I photographed my first Seemantham Ceremony and it was really cool! It is an Indian Ceremony given to the couple usually when they are seven months pregnant. There were a lot of symbolic items and traditions that I had to capture. There is a full explanation of what a Seemanthum Ceremony is after the pictures below. I love the colors associated with Indian Affairs, they are really bright and pleasant. The food? I love Indian food! It is so awesome. Coromandel catered the party and it was very hard to leave.

Seemantham Ceremony:
Seemantham is an important Vedic ritual primarily performed in the Indian states of Andhra Pradesh, Karnataka and Tamil Nadu, in the third trimester of pregnancy. Although in ancient times Seemantham was performed before the birth of each child, today it may be restricted to the first born.
Materials used during this Samskara, that are for the lady only, are, the quill of a porcupine, an ear of ripe paddy and some Udumbara leaves. Their implications are: that the pregnancy should be fruitful; the child should be endowed with sharp and penetrating intellect (like the sharp quill of the porcupine) and that the child should be beautiful like the full-moon.

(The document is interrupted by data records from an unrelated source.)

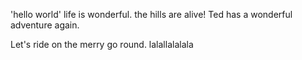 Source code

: 'hello world'
life is wonderful. the hills are alive! Ted has a wonderful adventure again.

Let's ride on the merry go round.
lalallalalala
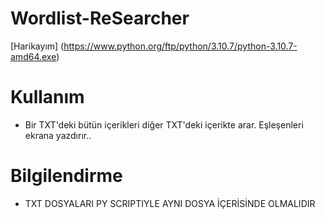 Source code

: # Wordlist-ReSearcher
[Harikayım] (https://www.python.org/ftp/python/3.10.7/python-3.10.7-amd64.exe)

# Kullanım
* Bir TXT'deki bütün içerikleri diğer TXT'deki içerikte arar. Eşleşenleri ekrana yazdırır..
# Bilgilendirme
* TXT DOSYALARI PY SCRIPTIYLE AYNI DOSYA İÇERİSİNDE OLMALIDIR
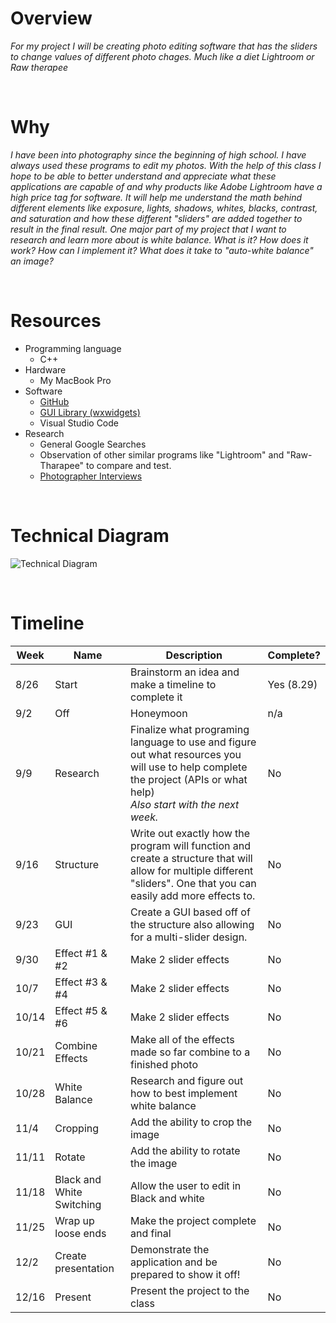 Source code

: # Overview 
*For my project I will be creating photo editing software that has the sliders to change values of different photo chages. Much like a diet Lightroom or Raw therapee*

<br>

# Why
*I have been into photography since the beginning of high school. I have always used these programs to edit my photos. With the help of this class I hope to be able to better understand and appreciate what these applications are capable of and why products like Adobe Lightroom have a high price tag for software. It will help me understand the math behind different elements like exposure, lights, shadows, whites, blacks, contrast, and saturation and how these different "sliders" are added together to result in the final result. One major part of my project that I want to research and learn more about is white balance. What is it? How does it work? How can I implement it? What does it take to "auto-white balance" an image?*

<br>

# Resources

- Programming language
    - C++
- Hardware
    - My MacBook Pro
- Software
    - [GitHub](https://github.com/andrewc272/myPhotoEditingApplication)
    - [GUI Library (wxwidgets)](https://www.wxwidgets.org/)
    - Visual Studio Code
- Research
    - General Google Searches
    - Observation of other similar programs like "Lightroom" and "Raw-Tharapee" to compare and test.
    - [Photographer Interviews](https://docs.google.com/spreadsheets/d/1BxnQ60syuqs3VMV5TVaQ_rpX9EweZFS1FjK5ldPvxi4/edit?usp=sharing)

<br>

# Technical Diagram

![Technical Diagram](:TechnicalDiagram/TechnicalDiagram.png)

<br>

# Timeline

| Week | Name | Description | Complete? |
| --- | --- | --- | --- |
| 8/26 | Start | Brainstorm an idea and make a timeline to complete it | Yes (8.29) |
| 9/2 | Off | Honeymoon | n/a |
| 9/9 | Research | Finalize what programing language to use and figure out what resources you will use to help complete the project (APIs or what help)  <br>*Also start with the next week.* | No  |
| 9/16 | Structure | Write out exactly how the program will function and create a structure that will allow for multiple different "sliders". One that you can easily add more effects to. | No  |
| 9/23 | GUI | Create a GUI based off of the structure also allowing for a multi-slider design. | No  |
| 9/30 | Effect #1 & #2 | Make 2 slider effects | No  |
| 10/7 | Effect #3 & #4 | Make 2 slider effects | No  |
| 10/14 | Effect #5 & #6 | Make 2 slider effects | No  |
| 10/21 | Combine Effects | Make all of the effects made so far combine to a finished photo | No  |
| 10/28 | White Balance | Research and figure out how to best implement white balance | No  |
| 11/4 | Cropping | Add the ability to crop the image | No  |
| 11/11 | Rotate | Add the ability to rotate the image | No  |
| 11/18 | Black and White Switching | Allow the user to edit in Black and white | No  |
| 11/25 | Wrap up loose ends | Make the project complete and final | No  |
| 12/2 | Create presentation | Demonstrate the application and be prepared to show it off! | No  |
| 12/16 | Present | Present the project to the class | No  |

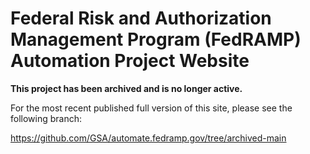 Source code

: # Federal Risk and Authorization Management Program (FedRAMP) Automation Project Website

**This project has been archived and is no longer active.**

For the most recent published full version of this site, please see the following branch:

https://github.com/GSA/automate.fedramp.gov/tree/archived-main

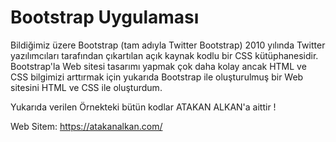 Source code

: # Bootstrap Uygulaması

Bildiğimiz üzere Bootstrap (tam adıyla Twitter Bootstrap) 2010 yılında Twitter yazılımcıları tarafından çıkartılan açık kaynak kodlu bir CSS kütüphanesidir. Bootstrap'la Web sitesi tasarımı yapmak çok daha kolay ancak HTML ve CSS bilgimizi arttırmak için yukarıda Bootstrap ile oluşturulmuş bir Web sitesini HTML ve CSS ile oluşturdum.

Yukarıda verilen Örnekteki bütün kodlar ATAKAN ALKAN'a aittir !

Web Sitem: https://atakanalkan.com/

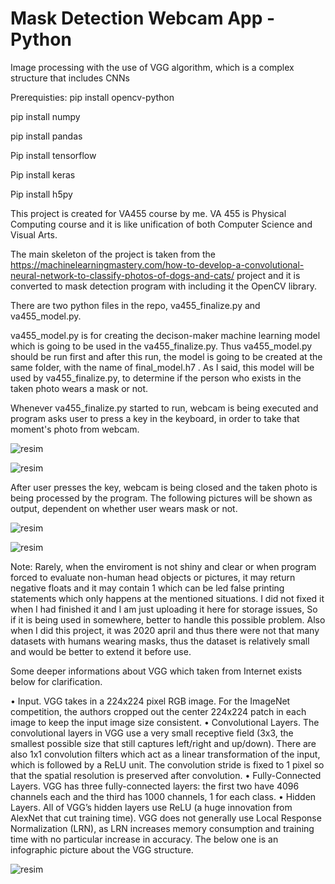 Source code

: # Mask Detection Webcam App - Python
 Image processing with the use of VGG algorithm, which is a complex structure that includes CNNs
 
 
Prerequisties:
pip install opencv-python

pip install numpy 

pip install pandas 

Pip install tensorflow

Pip install keras

Pip install h5py



This project is created for VA455 course by me. VA 455 is Physical Computing course and it is like unification of both Computer Science and Visual Arts. 

The main skeleton of the project is taken from the https://machinelearningmastery.com/how-to-develop-a-convolutional-neural-network-to-classify-photos-of-dogs-and-cats/ project and it is converted to mask detection program with including it the OpenCV library.

There are two python files in the repo, va455_finalize.py and va455_model.py. 

va455_model.py is for creating the decison-maker machine learning model which is going to be used in the va455_finalize.py. Thus va455_model.py should be run first and after this run, the model is going to be created at the same folder, with the name of final_model.h7 . As I said, this model will be used by va455_finalize.py, to determine if the person who exists in the taken photo wears a mask or not.

Whenever va455_finalize.py started to run, webcam is being executed and program asks user to press a key in the keyboard, in order to take that moment's photo from webcam.

![resim](https://user-images.githubusercontent.com/55497058/116768571-288ead00-aa40-11eb-97a2-573d34ab63df.png)

![resim](https://user-images.githubusercontent.com/55497058/116768578-33494200-aa40-11eb-8ad7-330dd01f3953.png)



After user presses the key, webcam is being closed and the taken photo is being processed by the program. The following pictures will be shown as output, dependent on whether user wears mask or not.

![resim](https://user-images.githubusercontent.com/55497058/116768489-a8684780-aa3f-11eb-9907-8797181d9501.png)

![resim](https://user-images.githubusercontent.com/55497058/116768520-d51c5f00-aa3f-11eb-85f9-fb3ffb8deb3b.png)


Note: Rarely, when the enviroment is not shiny and clear or when program forced to evaluate non-human head objects or pictures, it may return negative floats and it may contain 1 which can be led false printing statements which only happens at the mentioned situations. I did not fixed it when I had finished it and I am just uploading it here for storage issues, So if it is being used in somewhere, better to handle this possible problem. Also when I did this project, it was 2020 april and thus there were not that many datasets with humans wearing masks, thus the dataset is relatively small and would be better to extend it before use.


Some deeper informations about VGG which taken from Internet exists below for clarification.

•	Input. VGG takes in a 224x224 pixel RGB image. For the ImageNet competition, the authors cropped out the center 224x224 patch in each image to keep the input image size consistent.
•	Convolutional Layers. The convolutional layers in VGG use a very small receptive field (3x3, the smallest possible size that still captures left/right and up/down). There are also 1x1 convolution filters which act as a linear transformation of the input, which is followed by a ReLU unit. The convolution stride is fixed to 1 pixel so that the spatial resolution is preserved after convolution.
•	Fully-Connected Layers. VGG has three fully-connected layers: the first two have 4096 channels each and the third has 1000 channels, 1 for each class.
•	Hidden Layers. All of VGG’s hidden layers use ReLU (a huge innovation from AlexNet that cut training time). VGG does not generally use Local Response Normalization (LRN), as LRN increases memory consumption and training time with no particular increase in accuracy.
The below one is an infographic picture about the VGG structure.

![resim](https://user-images.githubusercontent.com/55497058/116768544-fb41ff00-aa3f-11eb-9389-67aacbb60760.png)


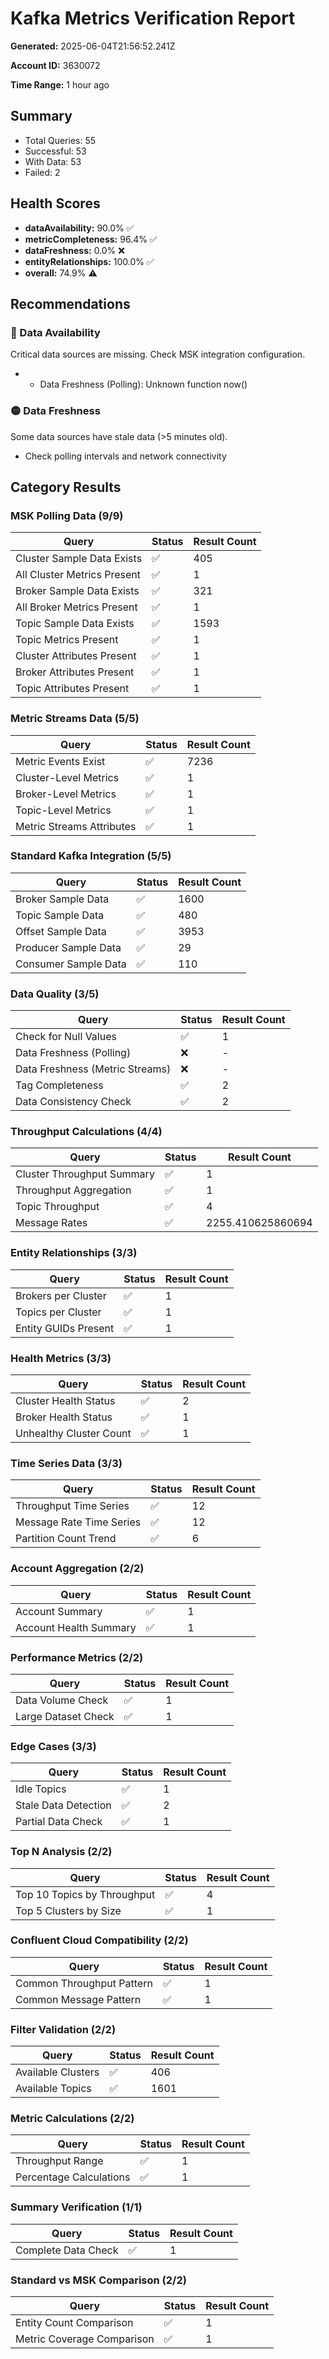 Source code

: # Kafka Metrics Verification Report

**Generated:** 2025-06-04T21:56:52.241Z

**Account ID:** 3630072

**Time Range:** 1 hour ago

## Summary

- Total Queries: 55
- Successful: 53
- With Data: 53
- Failed: 2

## Health Scores

- **dataAvailability:** 90.0% ✅
- **metricCompleteness:** 96.4% ✅
- **dataFreshness:** 0.0% ❌
- **entityRelationships:** 100.0% ✅
- **overall:** 74.9% ⚠️

## Recommendations

### 🔴 Data Availability

Critical data sources are missing. Check MSK integration configuration.

- - Data Freshness (Polling): Unknown function now()

### 🟡 Data Freshness

Some data sources have stale data (>5 minutes old).

- Check polling intervals and network connectivity


## Category Results

### MSK Polling Data (9/9)

| Query | Status | Result Count |
|-------|--------|-------------|
| Cluster Sample Data Exists | ✅ | 405 |
| All Cluster Metrics Present | ✅ | 1 |
| Broker Sample Data Exists | ✅ | 321 |
| All Broker Metrics Present | ✅ | 1 |
| Topic Sample Data Exists | ✅ | 1593 |
| Topic Metrics Present | ✅ | 1 |
| Cluster Attributes Present | ✅ | 1 |
| Broker Attributes Present | ✅ | 1 |
| Topic Attributes Present | ✅ | 1 |

### Metric Streams Data (5/5)

| Query | Status | Result Count |
|-------|--------|-------------|
| Metric Events Exist | ✅ | 7236 |
| Cluster-Level Metrics | ✅ | 1 |
| Broker-Level Metrics | ✅ | 1 |
| Topic-Level Metrics | ✅ | 1 |
| Metric Streams Attributes | ✅ | 1 |

### Standard Kafka Integration (5/5)

| Query | Status | Result Count |
|-------|--------|-------------|
| Broker Sample Data | ✅ | 1600 |
| Topic Sample Data | ✅ | 480 |
| Offset Sample Data | ✅ | 3953 |
| Producer Sample Data | ✅ | 29 |
| Consumer Sample Data | ✅ | 110 |

### Data Quality (3/5)

| Query | Status | Result Count |
|-------|--------|-------------|
| Check for Null Values | ✅ | 1 |
| Data Freshness (Polling) | ❌ | - |
| Data Freshness (Metric Streams) | ❌ | - |
| Tag Completeness | ✅ | 2 |
| Data Consistency Check | ✅ | 2 |

### Throughput Calculations (4/4)

| Query | Status | Result Count |
|-------|--------|-------------|
| Cluster Throughput Summary | ✅ | 1 |
| Throughput Aggregation | ✅ | 1 |
| Topic Throughput | ✅ | 4 |
| Message Rates | ✅ | 2255.410625860694 |

### Entity Relationships (3/3)

| Query | Status | Result Count |
|-------|--------|-------------|
| Brokers per Cluster | ✅ | 1 |
| Topics per Cluster | ✅ | 1 |
| Entity GUIDs Present | ✅ | 1 |

### Health Metrics (3/3)

| Query | Status | Result Count |
|-------|--------|-------------|
| Cluster Health Status | ✅ | 2 |
| Broker Health Status | ✅ | 1 |
| Unhealthy Cluster Count | ✅ | 1 |

### Time Series Data (3/3)

| Query | Status | Result Count |
|-------|--------|-------------|
| Throughput Time Series | ✅ | 12 |
| Message Rate Time Series | ✅ | 12 |
| Partition Count Trend | ✅ | 6 |

### Account Aggregation (2/2)

| Query | Status | Result Count |
|-------|--------|-------------|
| Account Summary | ✅ | 1 |
| Account Health Summary | ✅ | 1 |

### Performance Metrics (2/2)

| Query | Status | Result Count |
|-------|--------|-------------|
| Data Volume Check | ✅ | 1 |
| Large Dataset Check | ✅ | 1 |

### Edge Cases (3/3)

| Query | Status | Result Count |
|-------|--------|-------------|
| Idle Topics | ✅ | 1 |
| Stale Data Detection | ✅ | 2 |
| Partial Data Check | ✅ | 1 |

### Top N Analysis (2/2)

| Query | Status | Result Count |
|-------|--------|-------------|
| Top 10 Topics by Throughput | ✅ | 4 |
| Top 5 Clusters by Size | ✅ | 1 |

### Confluent Cloud Compatibility (2/2)

| Query | Status | Result Count |
|-------|--------|-------------|
| Common Throughput Pattern | ✅ | 1 |
| Common Message Pattern | ✅ | 1 |

### Filter Validation (2/2)

| Query | Status | Result Count |
|-------|--------|-------------|
| Available Clusters | ✅ | 406 |
| Available Topics | ✅ | 1601 |

### Metric Calculations (2/2)

| Query | Status | Result Count |
|-------|--------|-------------|
| Throughput Range | ✅ | 1 |
| Percentage Calculations | ✅ | 1 |

### Summary Verification (1/1)

| Query | Status | Result Count |
|-------|--------|-------------|
| Complete Data Check | ✅ | 1 |

### Standard vs MSK Comparison (2/2)

| Query | Status | Result Count |
|-------|--------|-------------|
| Entity Count Comparison | ✅ | 1 |
| Metric Coverage Comparison | ✅ | 1 |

The word Seemantham refers to a parting of the hair just above the eyebrow where the Goddess of Wealth, Sri Mahalakshmi, resides. This leads to the practice of applying kumkum to the parting in order to propitiate the Goddess Sri Lakshmi such that when a woman delivers a child, she is considered the embodiment of the Goddess Lakshmi herself.
From the day of formation in its mother’s womb, a child grows in different stages, each with a stipulated time frame. Accordingly, although brain formation starts much earlier, memory cells are said to start activating on the completion of seven months of pregnancy. Thereafter, the unborn child can record sounds and vibrations from its surroundings.
In order to format the brain in an optimal condition, Vedic tradition calls for the recitals of relics and verses known as Udhagasanthi or Uthakashanthi Japam in a soft but powerful mantra recital that lasts for about an hour and a half. The specific function of the japam is to give a solid state of mind in preparation for the child’s birth through a positive vibration from the recited Mantras that provide strength to the child in the womb.
Each Vedic mantra is designed for a specific stimulation, so that its phonetic vibration attains its fullest value. Udhakasanthi Japam gives confidence to the pregnant woman and also increases her mental strength, with supportive gathering members blessing the child and mother for a normal delivery.
Seemantham is intended to fulfill the mother’s dreams and expectations for her child.
In a subsequent ceremony, the Valaikappu, in which mostly women participate, the expectant mother is made to wear a lot of bangles, mostly glass ones in red and green colors. The sound of these bangles is supposed to reach the womb.